»»

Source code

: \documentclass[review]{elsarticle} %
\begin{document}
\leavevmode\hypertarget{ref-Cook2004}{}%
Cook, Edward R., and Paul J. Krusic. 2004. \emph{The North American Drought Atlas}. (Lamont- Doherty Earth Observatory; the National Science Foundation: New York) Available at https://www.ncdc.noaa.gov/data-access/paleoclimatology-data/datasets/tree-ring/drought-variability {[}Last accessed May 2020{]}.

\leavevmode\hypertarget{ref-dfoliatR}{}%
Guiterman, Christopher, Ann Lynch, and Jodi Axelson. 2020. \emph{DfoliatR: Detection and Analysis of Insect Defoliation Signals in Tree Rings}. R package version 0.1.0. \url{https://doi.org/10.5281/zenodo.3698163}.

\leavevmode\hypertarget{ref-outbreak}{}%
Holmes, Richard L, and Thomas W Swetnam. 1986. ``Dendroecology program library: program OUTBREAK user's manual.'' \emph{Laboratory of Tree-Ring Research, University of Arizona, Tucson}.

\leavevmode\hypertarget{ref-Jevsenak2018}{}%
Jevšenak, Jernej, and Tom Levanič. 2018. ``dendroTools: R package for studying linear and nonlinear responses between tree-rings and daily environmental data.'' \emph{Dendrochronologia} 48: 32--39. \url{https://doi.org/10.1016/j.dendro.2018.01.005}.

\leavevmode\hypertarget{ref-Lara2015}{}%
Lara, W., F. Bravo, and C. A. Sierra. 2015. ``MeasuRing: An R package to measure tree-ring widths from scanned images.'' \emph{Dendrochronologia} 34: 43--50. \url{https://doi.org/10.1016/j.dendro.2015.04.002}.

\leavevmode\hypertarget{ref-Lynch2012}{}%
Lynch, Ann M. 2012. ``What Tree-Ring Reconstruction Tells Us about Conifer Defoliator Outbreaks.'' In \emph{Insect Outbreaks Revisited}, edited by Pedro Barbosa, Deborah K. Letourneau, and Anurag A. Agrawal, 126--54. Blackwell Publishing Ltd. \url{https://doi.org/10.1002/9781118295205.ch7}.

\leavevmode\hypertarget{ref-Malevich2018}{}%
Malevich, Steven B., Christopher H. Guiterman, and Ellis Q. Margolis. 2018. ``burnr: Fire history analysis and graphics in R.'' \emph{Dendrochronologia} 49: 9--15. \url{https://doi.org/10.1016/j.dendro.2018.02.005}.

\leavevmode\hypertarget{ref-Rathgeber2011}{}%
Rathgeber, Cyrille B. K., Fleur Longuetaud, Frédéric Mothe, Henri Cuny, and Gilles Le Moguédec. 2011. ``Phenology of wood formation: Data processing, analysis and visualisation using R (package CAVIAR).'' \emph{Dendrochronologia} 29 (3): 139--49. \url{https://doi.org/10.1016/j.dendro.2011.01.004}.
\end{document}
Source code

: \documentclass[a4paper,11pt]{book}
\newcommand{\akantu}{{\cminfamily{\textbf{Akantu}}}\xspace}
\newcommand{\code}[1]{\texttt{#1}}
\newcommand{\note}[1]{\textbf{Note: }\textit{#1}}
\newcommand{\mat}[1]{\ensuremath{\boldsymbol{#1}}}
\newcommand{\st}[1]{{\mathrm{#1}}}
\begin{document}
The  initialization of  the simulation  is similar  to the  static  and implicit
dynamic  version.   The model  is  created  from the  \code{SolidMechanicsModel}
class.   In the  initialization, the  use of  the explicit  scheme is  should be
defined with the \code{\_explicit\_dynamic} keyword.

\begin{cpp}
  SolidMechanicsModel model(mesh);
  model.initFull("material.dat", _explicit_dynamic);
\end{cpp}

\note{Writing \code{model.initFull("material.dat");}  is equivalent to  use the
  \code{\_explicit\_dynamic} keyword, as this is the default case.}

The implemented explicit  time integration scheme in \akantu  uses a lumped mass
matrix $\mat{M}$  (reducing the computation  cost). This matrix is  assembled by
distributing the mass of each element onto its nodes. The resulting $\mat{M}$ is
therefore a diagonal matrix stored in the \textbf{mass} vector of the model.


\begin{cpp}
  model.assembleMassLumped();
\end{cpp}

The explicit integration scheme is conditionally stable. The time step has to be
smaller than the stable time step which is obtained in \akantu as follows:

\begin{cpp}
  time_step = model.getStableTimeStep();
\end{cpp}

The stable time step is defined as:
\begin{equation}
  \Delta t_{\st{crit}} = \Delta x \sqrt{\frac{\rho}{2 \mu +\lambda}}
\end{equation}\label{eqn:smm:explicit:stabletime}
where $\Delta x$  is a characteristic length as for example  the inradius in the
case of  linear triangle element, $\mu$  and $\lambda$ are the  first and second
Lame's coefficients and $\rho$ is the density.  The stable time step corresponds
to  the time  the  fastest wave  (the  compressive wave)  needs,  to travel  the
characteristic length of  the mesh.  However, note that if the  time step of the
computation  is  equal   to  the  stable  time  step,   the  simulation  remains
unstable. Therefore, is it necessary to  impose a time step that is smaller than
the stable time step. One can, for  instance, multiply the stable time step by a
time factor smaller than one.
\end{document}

««

WORK ITEM:
Where the word "documentclass" is present in a line of the listing, copy that line.

RESULT OF THIS EXERCISE:
: \documentclass[review]{elsarticle} %
: \documentclass[a4paper,11pt]{book}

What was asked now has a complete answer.